Figure 4.

Endogenously released ACh amplifies glucose-induced insulin secretion in human islets. (a) ACh (black trace) and the muscarinic agonist oxotremorine (green trace), but not nicotine (blue trace), elicited concentration-dependent insulin release from human islets. Bars denote stimulus application. Representative traces of n = 3 islet preparations. (b) Summary of data from experiments similar to those shown in a, but conducted in the presence of low (3 mM; black symbols) and high (11 mM; red symbols) glucose (n = 3 preparations). (c) The acetylcholinesterase inhibitor physostigmine (30 µM) increased insulin secretion at 3 mM glucose (n = 5 human islet preparations). (d–f) Physostigmine-induced increases in insulin secretion were significantly inhibited by the vAChT blocker vesamicol (10 µM, d), by the M3 receptor antagonist J-104129 (50 nM, e), or when the experiment was performed at a higher glucose concentration (11 mM, f; Student’s t-test, P < 0.05). (g) Insulin secretion induced by repeatedly raising glucose from 3 mM to 11 mM was increased in the presence of physostigmine (30 µM; black symbols) and reduced in the presence of J-104129 (50 nM; red symbols; representative traces of four experiments). A control experiment with untreated islets was run in parallel (grey symbols). Bar denotes drug application. 11G indicates 15 min of elevated glucose (11 mM). Islets were stimulated four times with glucose followed by 25 mM KCl. (h) Summary of data from experiments such as those shown in c.
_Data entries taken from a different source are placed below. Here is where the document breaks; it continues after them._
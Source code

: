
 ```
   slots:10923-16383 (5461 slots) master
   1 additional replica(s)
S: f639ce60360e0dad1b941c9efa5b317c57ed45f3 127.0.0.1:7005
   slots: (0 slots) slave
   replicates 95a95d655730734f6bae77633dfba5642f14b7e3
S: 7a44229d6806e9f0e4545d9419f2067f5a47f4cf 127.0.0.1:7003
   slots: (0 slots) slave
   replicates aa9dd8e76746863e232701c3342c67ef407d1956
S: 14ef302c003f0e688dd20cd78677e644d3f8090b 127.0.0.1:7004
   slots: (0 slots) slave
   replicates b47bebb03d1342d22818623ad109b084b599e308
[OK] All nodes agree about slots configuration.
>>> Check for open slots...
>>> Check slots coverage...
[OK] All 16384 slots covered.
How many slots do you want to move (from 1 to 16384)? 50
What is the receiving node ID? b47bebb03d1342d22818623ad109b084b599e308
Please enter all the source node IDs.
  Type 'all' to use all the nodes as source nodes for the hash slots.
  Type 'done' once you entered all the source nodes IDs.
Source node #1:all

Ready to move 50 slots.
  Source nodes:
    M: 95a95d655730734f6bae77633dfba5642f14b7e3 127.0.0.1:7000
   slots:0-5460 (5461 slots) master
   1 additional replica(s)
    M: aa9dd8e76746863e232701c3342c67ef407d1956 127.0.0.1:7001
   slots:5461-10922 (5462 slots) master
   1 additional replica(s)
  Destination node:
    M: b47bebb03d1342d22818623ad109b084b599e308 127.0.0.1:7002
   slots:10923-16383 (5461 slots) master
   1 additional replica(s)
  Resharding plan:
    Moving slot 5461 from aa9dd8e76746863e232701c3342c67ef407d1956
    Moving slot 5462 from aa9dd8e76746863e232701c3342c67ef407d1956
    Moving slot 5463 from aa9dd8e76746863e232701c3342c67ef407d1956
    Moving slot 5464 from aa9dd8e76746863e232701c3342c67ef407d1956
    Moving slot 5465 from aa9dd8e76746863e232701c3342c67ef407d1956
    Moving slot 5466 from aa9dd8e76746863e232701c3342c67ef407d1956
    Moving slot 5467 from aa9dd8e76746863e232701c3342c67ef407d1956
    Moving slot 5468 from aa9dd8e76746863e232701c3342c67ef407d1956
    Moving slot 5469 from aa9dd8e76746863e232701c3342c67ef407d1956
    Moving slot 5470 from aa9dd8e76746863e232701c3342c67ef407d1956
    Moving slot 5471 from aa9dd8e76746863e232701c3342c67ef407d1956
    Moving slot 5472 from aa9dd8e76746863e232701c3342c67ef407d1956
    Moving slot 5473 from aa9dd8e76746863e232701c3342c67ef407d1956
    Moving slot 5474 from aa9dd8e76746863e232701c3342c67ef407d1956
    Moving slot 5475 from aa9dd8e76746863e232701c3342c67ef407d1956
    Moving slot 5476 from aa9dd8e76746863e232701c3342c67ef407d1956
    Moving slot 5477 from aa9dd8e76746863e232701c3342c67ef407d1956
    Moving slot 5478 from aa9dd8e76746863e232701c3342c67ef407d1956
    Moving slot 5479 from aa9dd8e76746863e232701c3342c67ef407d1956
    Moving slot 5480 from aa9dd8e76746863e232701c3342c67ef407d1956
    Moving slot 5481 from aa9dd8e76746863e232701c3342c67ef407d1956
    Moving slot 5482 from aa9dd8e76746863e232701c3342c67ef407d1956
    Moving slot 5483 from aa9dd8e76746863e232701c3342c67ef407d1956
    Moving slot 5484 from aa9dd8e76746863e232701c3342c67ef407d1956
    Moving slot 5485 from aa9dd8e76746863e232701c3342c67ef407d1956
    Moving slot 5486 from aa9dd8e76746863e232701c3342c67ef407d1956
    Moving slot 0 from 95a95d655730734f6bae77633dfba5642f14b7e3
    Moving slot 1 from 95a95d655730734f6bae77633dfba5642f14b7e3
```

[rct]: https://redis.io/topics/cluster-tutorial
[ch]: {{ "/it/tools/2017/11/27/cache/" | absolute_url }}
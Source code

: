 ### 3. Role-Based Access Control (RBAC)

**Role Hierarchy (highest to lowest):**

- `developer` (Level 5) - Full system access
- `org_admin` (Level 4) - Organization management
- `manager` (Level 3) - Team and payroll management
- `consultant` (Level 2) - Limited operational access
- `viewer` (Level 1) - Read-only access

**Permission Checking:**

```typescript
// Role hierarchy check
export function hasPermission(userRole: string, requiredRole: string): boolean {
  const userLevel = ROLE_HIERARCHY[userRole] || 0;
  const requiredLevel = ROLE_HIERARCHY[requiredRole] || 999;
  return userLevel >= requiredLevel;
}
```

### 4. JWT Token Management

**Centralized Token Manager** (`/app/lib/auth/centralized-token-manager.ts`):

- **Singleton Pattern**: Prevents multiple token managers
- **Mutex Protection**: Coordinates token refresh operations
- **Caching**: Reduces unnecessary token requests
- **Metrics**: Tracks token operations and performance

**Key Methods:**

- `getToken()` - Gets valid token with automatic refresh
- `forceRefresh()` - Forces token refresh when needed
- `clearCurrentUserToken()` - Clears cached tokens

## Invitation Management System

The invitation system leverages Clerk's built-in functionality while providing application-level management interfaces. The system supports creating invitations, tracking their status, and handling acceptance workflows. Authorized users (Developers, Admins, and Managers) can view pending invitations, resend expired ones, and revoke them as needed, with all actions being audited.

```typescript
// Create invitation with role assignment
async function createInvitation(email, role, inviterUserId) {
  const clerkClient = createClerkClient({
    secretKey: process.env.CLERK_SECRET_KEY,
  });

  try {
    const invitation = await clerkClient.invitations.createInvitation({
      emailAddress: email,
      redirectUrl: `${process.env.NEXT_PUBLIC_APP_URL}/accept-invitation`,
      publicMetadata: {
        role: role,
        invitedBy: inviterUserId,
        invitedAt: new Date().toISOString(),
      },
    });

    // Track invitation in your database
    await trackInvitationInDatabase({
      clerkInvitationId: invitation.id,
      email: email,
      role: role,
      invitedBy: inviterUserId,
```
J-104129 significantly reduced glucose-induced insulin secretion (red bars; n = 4 preparations), whereas the cholinesterase inhibitor physostigmine (30 µM) increased insulin secretion (black bars; n = 5 preparations). Responses are expressed as percentage of the respective insulin response of control islets (100%, grey dashed line). One sample t-tests were used to compare the actual mean to a theoretical mean of 100% (control; *P < 0.05).